Electrons Are Not My Friends
Posted in pictures worth maybe not a thousand words, Uncategorized on December 7th, 2018 by skeeterI seem to be always warning you good folks out there in your thermostatically controlled world about the perils of plumbing, the horrors of auto repair, the nightmares of everything from carpentry to toaster fixes, fully knowing you probably think I’m a complete anachronistic moron to throw myself at these endeavors when all I have to do is pick up my cellphone and call for help and a repairman would be at our doorstep in half an hour. Of course you don’t live on the South End. Number one, I don’t have a cellphone and #2, no repairman is going to come out that day, not that week and probably not even within the remainder of the year. At least not while the economy is humming and the tradesfolks are back to work after that long recession. Thanks to Trump. Thank him too for getting us out of the Great Depression, all his doing, making us great again. Good job, Brownie.

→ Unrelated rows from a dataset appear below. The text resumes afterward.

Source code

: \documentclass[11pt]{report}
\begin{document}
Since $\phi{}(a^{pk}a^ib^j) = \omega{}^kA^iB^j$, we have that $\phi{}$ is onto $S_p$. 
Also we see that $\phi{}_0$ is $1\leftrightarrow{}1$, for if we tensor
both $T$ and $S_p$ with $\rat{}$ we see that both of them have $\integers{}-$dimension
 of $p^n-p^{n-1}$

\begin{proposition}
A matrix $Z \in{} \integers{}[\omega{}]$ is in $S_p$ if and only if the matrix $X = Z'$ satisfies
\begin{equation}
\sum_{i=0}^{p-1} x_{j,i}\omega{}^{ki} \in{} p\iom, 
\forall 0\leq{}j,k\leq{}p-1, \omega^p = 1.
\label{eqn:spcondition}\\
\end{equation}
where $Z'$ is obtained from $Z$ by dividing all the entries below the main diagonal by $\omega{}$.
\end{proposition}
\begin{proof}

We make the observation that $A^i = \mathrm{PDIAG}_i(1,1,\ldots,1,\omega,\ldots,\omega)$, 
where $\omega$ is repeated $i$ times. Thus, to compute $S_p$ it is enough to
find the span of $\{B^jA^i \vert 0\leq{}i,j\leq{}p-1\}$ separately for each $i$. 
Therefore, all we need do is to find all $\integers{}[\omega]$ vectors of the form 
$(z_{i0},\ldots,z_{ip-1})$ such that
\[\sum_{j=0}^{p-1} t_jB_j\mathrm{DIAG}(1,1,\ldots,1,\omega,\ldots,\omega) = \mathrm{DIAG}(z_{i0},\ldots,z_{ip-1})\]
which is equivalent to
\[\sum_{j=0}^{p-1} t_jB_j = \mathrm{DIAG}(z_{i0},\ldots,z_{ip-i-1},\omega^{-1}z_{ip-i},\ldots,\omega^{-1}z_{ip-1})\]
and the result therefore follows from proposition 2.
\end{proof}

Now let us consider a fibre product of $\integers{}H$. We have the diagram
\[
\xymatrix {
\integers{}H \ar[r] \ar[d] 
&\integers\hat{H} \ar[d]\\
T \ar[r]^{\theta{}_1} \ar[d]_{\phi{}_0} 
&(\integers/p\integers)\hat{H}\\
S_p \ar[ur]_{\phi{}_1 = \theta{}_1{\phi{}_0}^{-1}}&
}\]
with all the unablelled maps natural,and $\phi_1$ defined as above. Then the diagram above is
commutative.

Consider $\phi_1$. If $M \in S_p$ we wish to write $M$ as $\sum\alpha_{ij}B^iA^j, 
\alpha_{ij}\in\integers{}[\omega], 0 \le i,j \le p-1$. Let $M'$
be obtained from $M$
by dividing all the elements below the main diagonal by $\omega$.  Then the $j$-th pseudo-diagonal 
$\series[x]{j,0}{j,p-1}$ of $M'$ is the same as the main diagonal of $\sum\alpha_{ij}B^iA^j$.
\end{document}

But I digress. I’m afraid I have to speak to you about something we all, well, most of us, take for granted, something that really hasn’t been around too much longer than our lifetimes, mine anyway, and that rarely gives us much trouble. I’m talking about electricity. Rural electrification in my case. Alternating current, thanks to Tommy Edison, and brought to me by my quasi-socialized utility, the PUD. Unlike most of you, I do not take electricity for granted. Winter storms knock out our power for days on end and while the neighbors power back up with generators that sound like a lawnmower marching squad, we just go without, a small reminder of how the folks a couple generations ago lived. Yeah, like cavemen.
I have a shack —what was my old abode for 17 years, now my glass studio — that started exhibiting strange behavior nearly a year ago. Lights would flicker erratically, grow constant again, then kick out the breaker. I would walk out to the breaker box outdoors, throw the switch, then … nothing. Next day, the power would return. I replaced breakers, I tried troubleshooting, I googled, I prayed, I started replacing every switch, outlet and light in the place. Sometimes, actually many times, I thought I had found the glitch. But inevitably the following day, or the next few hours, same damn thing.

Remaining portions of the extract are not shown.